Goodluck Jonathan, l'ancien président du Nigeria, a également remis en question le coup d'État, affirmant qu'un chef d'État ne serait normalement pas autorisé à s'entretenir par téléphone avec les médias étrangers pendant une prise de pouvoir militaire.

« Ce qui s'est passé en Guinée-Bissau n'était pas un coup d'État... faute d'un meilleur terme, je dirais qu'il s'agissait d'un coup d'État cérémoniel », a déclaré l'ancien président, qui faisait partie d'une équipe chargée d'observer les élections en Guinée-Bissau, aux journalistes.

Jonathan a raison, les dirigeants déchus ne sont généralement pas connus pour entrer en contact avec le monde extérieur lorsqu'ils sont en état d'arrestation.

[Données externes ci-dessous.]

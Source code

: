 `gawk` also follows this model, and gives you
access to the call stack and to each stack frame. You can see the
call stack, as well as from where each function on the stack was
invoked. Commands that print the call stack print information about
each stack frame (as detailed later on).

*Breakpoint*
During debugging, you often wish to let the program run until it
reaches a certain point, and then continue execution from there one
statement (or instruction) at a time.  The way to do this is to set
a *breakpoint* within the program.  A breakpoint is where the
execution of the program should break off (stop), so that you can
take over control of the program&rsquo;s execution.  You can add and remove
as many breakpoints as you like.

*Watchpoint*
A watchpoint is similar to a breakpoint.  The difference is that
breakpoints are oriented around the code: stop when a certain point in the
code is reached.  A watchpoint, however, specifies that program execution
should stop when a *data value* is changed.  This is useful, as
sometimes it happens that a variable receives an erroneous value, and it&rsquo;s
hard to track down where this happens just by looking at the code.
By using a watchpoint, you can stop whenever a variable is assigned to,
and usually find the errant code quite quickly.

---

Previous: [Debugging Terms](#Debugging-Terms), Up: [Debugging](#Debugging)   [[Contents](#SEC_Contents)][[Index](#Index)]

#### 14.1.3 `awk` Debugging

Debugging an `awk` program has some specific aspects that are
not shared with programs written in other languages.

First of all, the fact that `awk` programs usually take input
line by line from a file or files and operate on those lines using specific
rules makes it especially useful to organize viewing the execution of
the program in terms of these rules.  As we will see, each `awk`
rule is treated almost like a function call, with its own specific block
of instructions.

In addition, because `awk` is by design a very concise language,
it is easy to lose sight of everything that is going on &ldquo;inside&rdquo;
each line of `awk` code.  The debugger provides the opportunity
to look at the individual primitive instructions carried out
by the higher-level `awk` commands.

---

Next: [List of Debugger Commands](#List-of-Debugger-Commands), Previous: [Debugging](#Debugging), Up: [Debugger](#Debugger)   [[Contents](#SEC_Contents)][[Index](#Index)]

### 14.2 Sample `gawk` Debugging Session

Mais il existe des exceptions : l'ancien président du Gabon a tourné une vidéo dans laquelle il exhortait ses « amis du monde entier » à le soutenir après avoir été renversé en 2023.

La nomination du général Horta N'Tam à la tête de l'armée guinéenne a également suscité des soupçons, car celui-ci était considéré comme un proche allié d'Embaló.

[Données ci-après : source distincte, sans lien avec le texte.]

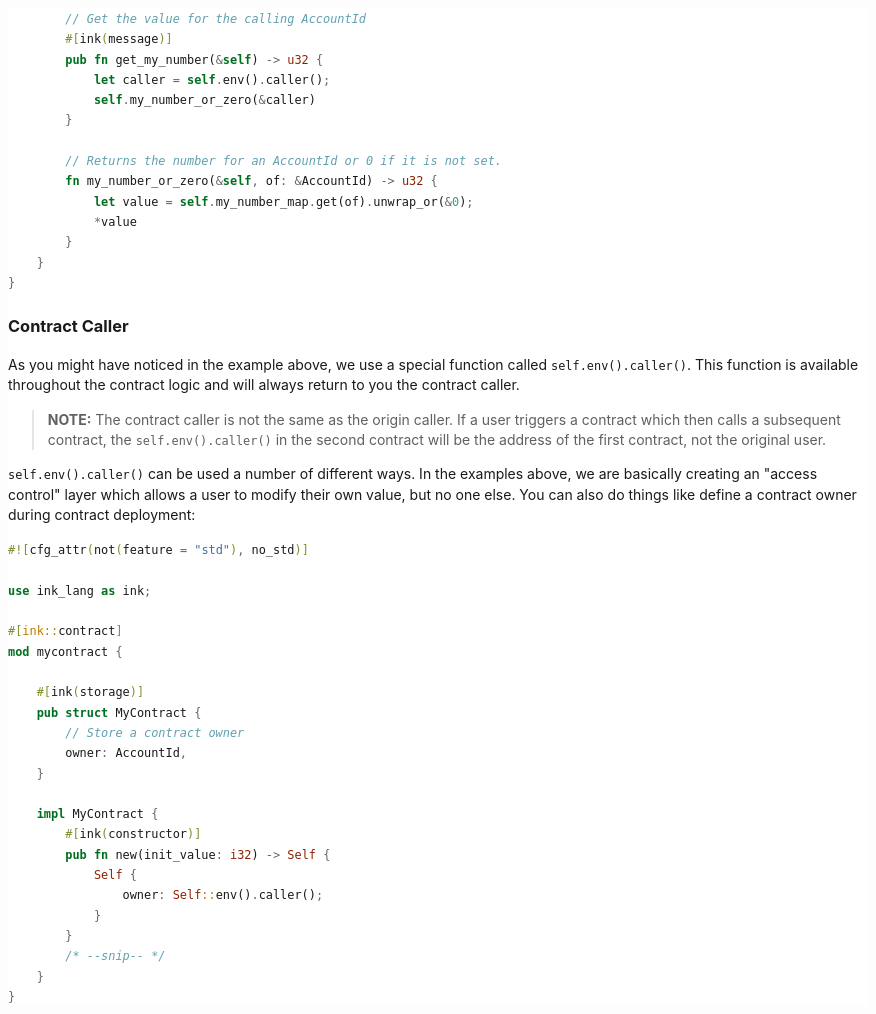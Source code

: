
 ```rust
        // Get the value for the calling AccountId
        #[ink(message)]
        pub fn get_my_number(&self) -> u32 {
            let caller = self.env().caller();
            self.my_number_or_zero(&caller)
        }

        // Returns the number for an AccountId or 0 if it is not set.
        fn my_number_or_zero(&self, of: &AccountId) -> u32 {
            let value = self.my_number_map.get(of).unwrap_or(&0);
            *value
        }
    }
}
```

### Contract Caller <a id="contract-caller"></a>

As you might have noticed in the example above, we use a special function called `self.env().caller()`. This function is available throughout the contract logic and will always return to you the contract caller.

> **NOTE:** The contract caller is not the same as the origin caller. If a user triggers a contract which then calls a subsequent contract, the `self.env().caller()` in the second contract will be the address of the first contract, not the original user.

`self.env().caller()` can be used a number of different ways. In the examples above, we are basically creating an "access control" layer which allows a user to modify their own value, but no one else. You can also do things like define a contract owner during contract deployment:

```rust
#![cfg_attr(not(feature = "std"), no_std)]

use ink_lang as ink;

#[ink::contract]
mod mycontract {

    #[ink(storage)]
    pub struct MyContract {
        // Store a contract owner
        owner: AccountId,
    }

    impl MyContract {
        #[ink(constructor)]
        pub fn new(init_value: i32) -> Self {
            Self {
                owner: Self::env().caller();
            }
        }
        /* --snip-- */
    }
}
```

Ce dernier n'a pas répondu aux accusations selon lesquelles il aurait orchestré le coup d'État.

Pourquoi quelqu'un simulerait-il un coup d'État ?

Les détracteurs accusent depuis longtemps Embaló d'avoir orchestré des tentatives de coup d'État afin de réprimer la dissidence, accusations que l'ancien dirigeant nie.

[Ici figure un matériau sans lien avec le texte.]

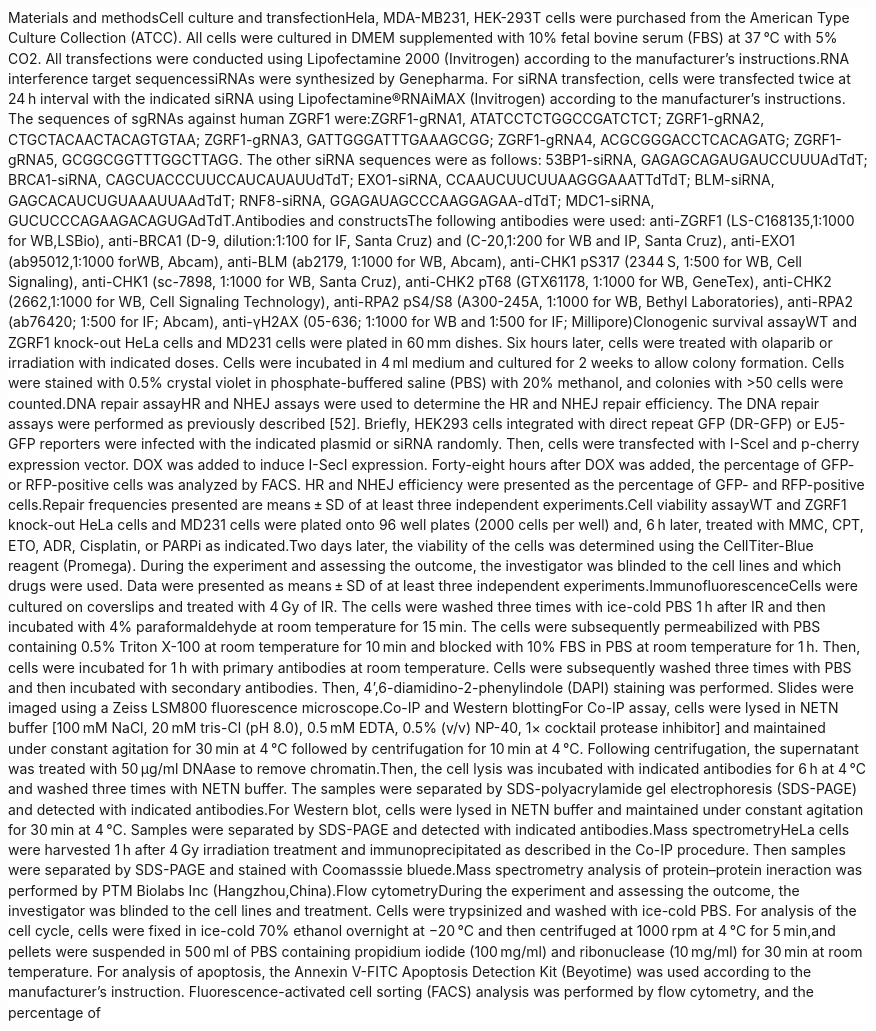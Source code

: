 Materials and methodsCell culture and transfectionHela, MDA-MB231, HEK-293T cells were purchased from the American Type Culture Collection (ATCC). All cells were cultured in DMEM supplemented with 10% fetal bovine serum (FBS) at 37 °C with 5% CO2. All transfections were conducted using Lipofectamine 2000 (Invitrogen) according to the manufacturer’s instructions.RNA interference target sequencessiRNAs were synthesized by Genepharma. For siRNA transfection, cells were transfected twice at 24 h interval with the indicated siRNA using Lipofectamine®RNAiMAX (Invitrogen) according to the manufacturer’s instructions. The sequences of sgRNAs against human ZGRF1 were:ZGRF1-gRNA1, ATATCCTCTGGCCGATCTCT; ZGRF1-gRNA2, CTGCTACAACTACAGTGTAA; ZGRF1-gRNA3, GATTGGGATTTGAAAGCGG; ZGRF1-gRNA4, ACGCGGGACCTCACAGATG; ZGRF1-gRNA5, GCGGCGGTTTGGCTTAGG. The other siRNA sequences were as follows: 53BP1-siRNA, GAGAGCAGAUGAUCCUUUAdTdT; BRCA1-siRNA, CAGCUACCCUUCCAUCAUAUUdTdT; EXO1-siRNA, CCAAUCUUCUUAAGGGAAATTdTdT; BLM-siRNA, GAGCACAUCUGUAAAUUAAdTdT; RNF8-siRNA, GGAGAUAGCCCAAGGAGAA-dTdT; MDC1-siRNA, GUCUCCCAGAAGACAGUGAdTdT.Antibodies and constructsThe following antibodies were used: anti-ZGRF1 (LS-C168135,1:1000 for WB,LSBio), anti-BRCA1 (D-9, dilution:1:100 for IF, Santa Cruz) and (C-20,1:200 for WB and IP, Santa Cruz), anti-EXO1 (ab95012,1:1000 forWB, Abcam), anti-BLM (ab2179, 1:1000 for WB, Abcam), anti-CHK1 pS317 (2344 S, 1:500 for WB, Cell Signaling), anti-CHK1 (sc-7898, 1:1000 for WB, Santa Cruz), anti-CHK2 pT68 (GTX61178, 1:1000 for WB, GeneTex), anti-CHK2 (2662,1:1000 for WB, Cell Signaling Technology), anti-RPA2 pS4/S8 (A300-245A, 1:1000 for WB, Bethyl Laboratories), anti-RPA2 (ab76420; 1:500 for IF; Abcam), anti-γH2AX (05-636; 1:1000 for WB and 1:500 for IF; Millipore)Clonogenic survival assayWT and ZGRF1 knock-out HeLa cells and MD231 cells were plated in 60 mm dishes. Six hours later, cells were treated with olaparib or irradiation with indicated doses. Cells were incubated in 4 ml medium and cultured for 2 weeks to allow colony formation. Cells were stained with 0.5% crystal violet in phosphate-buffered saline (PBS) with 20% methanol, and colonies with >50 cells were counted.DNA repair assayHR and NHEJ assays were used to determine the HR and NHEJ repair efficiency. The DNA repair assays were performed as previously described [52]. Briefly, HEK293 cells integrated with direct repeat GFP (DR-GFP) or EJ5-GFP reporters were infected with the indicated plasmid or siRNA randomly. Then, cells were transfected with I-Scel and p-cherry expression vector. DOX was added to induce I-SecI expression. Forty-eight hours after DOX was added, the percentage of GFP- or RFP-positive cells was analyzed by FACS. HR and NHEJ efficiency were presented as the percentage of GFP- and RFP-positive cells.Repair frequencies presented are means ± SD of at least three independent experiments.Cell viability assayWT and ZGRF1 knock-out HeLa cells and MD231 cells were plated onto 96 well plates (2000 cells per well) and, 6 h later, treated with MMC, CPT, ETO, ADR, Cisplatin, or PARPi as indicated.Two days later, the viability of the cells was determined using the CellTiter-Blue reagent (Promega). During the experiment and assessing the outcome, the investigator was blinded to the cell lines and which drugs were used. Data were presented as means ± SD of at least three independent experiments.ImmunofluorescenceCells were cultured on coverslips and treated with 4 Gy of IR. The cells were washed three times with ice-cold PBS 1 h after IR and then incubated with 4% paraformaldehyde at room temperature for 15 min. The cells were subsequently permeabilized with PBS containing 0.5% Triton X-100 at room temperature for 10 min and blocked with 10% FBS in PBS at room temperature for 1 h. Then, cells were incubated for 1 h with primary antibodies at room temperature. Cells were subsequently washed three times with PBS and then incubated with secondary antibodies. Then, 4’,6-diamidino-2-phenylindole (DAPI) staining was performed. Slides were imaged using a Zeiss LSM800 fluorescence microscope.Co-IP and Western blottingFor Co-IP assay, cells were lysed in NETN buffer [100 mM NaCl, 20 mM tris-Cl (pH 8.0), 0.5 mM EDTA, 0.5% (v/v) NP-40, 1× cocktail protease inhibitor] and maintained under constant agitation for 30 min at 4 °C followed by centrifugation for 10 min at 4 °C. Following centrifugation, the supernatant was treated with 50 μg/ml DNAase to remove chromatin.Then, the cell lysis was incubated with indicated antibodies for 6 h at 4 °C and washed three times with NETN buffer. The samples were separated by SDS-polyacrylamide gel electrophoresis (SDS-PAGE) and detected with indicated antibodies.For Western blot, cells were lysed in NETN buffer and maintained under constant agitation for 30 min at 4 °C. Samples were separated by SDS-PAGE and detected with indicated antibodies.Mass spectrometryHeLa cells were harvested 1 h after 4 Gy irradiation treatment and immunoprecipitated as described in the Co-IP procedure. Then samples were separated by SDS-PAGE and stained with Coomasssie bluede.Mass spectrometry analysis of protein–protein ineraction was performed by PTM Biolabs Inc (Hangzhou,China).Flow cytometryDuring the experiment and assessing the outcome, the investigator was blinded to the cell lines and treatment. Cells were trypsinized and washed with ice-cold PBS. For analysis of the cell cycle, cells were fixed in ice-cold 70% ethanol overnight at −20 °C and then centrifuged at 1000 rpm at 4 °C for 5 min,and pellets were suspended in 500 ml of PBS containing propidium iodide (100 mg/ml) and ribonuclease (10 mg/ml) for 30 min at room temperature. For analysis of apoptosis, the Annexin V-FITC Apoptosis Detection Kit (Beyotime) was used according to the manufacturer’s instruction. Fluorescence-activated cell sorting (FACS) analysis was performed by flow cytometry, and the percentage of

Il affirme avoir survécu à trois tentatives de prise de pouvoir au total. En décembre 2023, après l'une de ces tentatives, Embaló a dissous le parlement dominé par l'opposition. Depuis lors, la Guinée-Bissau n'a plus de législature en fonction.

Certaines organisations de la société civile ont accusé Embaló d'avoir orchestré le coup d'État de la semaine dernière afin d'empêcher la publication de résultats électoraux défavorables.

L'analyste politique Ryan Cummings a déclaré que les actions précédentes du président, telles que le report des élections d'un an, avaient alimenté ces soupçons. Cependant, il est également « très plausible » que les forces armées aient agi de manière indépendante pour éviter une impasse politique, car Embaló et Dias affirmaient tous deux avoir remporté cette élection, a déclaré M. Cummings à la BBC.

Beverly Ochieng, analyste pour l'Afrique de l'Ouest au sein de la société de renseignement Control Risks, a également reconnu le scepticisme entourant le coup d'État.

Elle a toutefois déclaré que les tensions au sein de l'élite politique, combinées à la décision d'exclure Pereira de la course à la présidence, « ont probablement contribué à une intervention militaire ».

Qui dirige actuellement la Guinée-Bissau ?

Horta N'Tam observe la scène, vêtu d'un uniforme militaire.

Crédit photo, AFP via Getty Images

Légende image, Le général Horta N'Tam, nouveau dirigeant de la Guinée-Bissau, était considéré comme un proche allié de l'ancien président.

Le général N'Tam, ancien chef d'état-major de l'armée, a prêté serment en tant que président et devrait rester au pouvoir pendant une période de transition d'un an.

Le général a nommé un nouveau cabinet, composé de 23 ministres et de cinq secrétaires d'État.

Embaló, quant à lui, a quitté le Sénégal pour le Congo-Brazzaville. Selon des sources au Sénégal et en Guinée-Bissau, il serait parti parce qu'il était mécontent que le Premier ministre sénégalais ait qualifié le coup d'État de « simulacre ».

Dias, qui a déclaré avoir échappé à l'arrestation le jour du coup d'État, a obtenu l'asile au Nigeria.

Comment les Bissau-Guinéens ont-ils réagi ?

Samedi, des centaines de manifestants sont descendus dans les rues pour réclamer la libération de Pereira. Ils ont également appelé les autorités à publier les résultats des élections.

De plus, trois groupes de la société civile ont appelé à une grève générale et à une campagne de désobéissance civile afin de rétablir la « vérité électorale ».

Mais les réactions ont été mitigées, certains habitants louant l'armée et espérant une transition ordonnée.

« Je ne suis pas contre le régime militaire tant qu'il améliore les conditions de vie dans le pays », a déclaré Suncar Gassama à la BBC.

L'ancien député Ferreira a qualifié l'atmosphère dans le pays de « tendue ».

« Personne ne sait ce que l'avenir réserve à la Guinée-Bissau », a-t-il déclaré.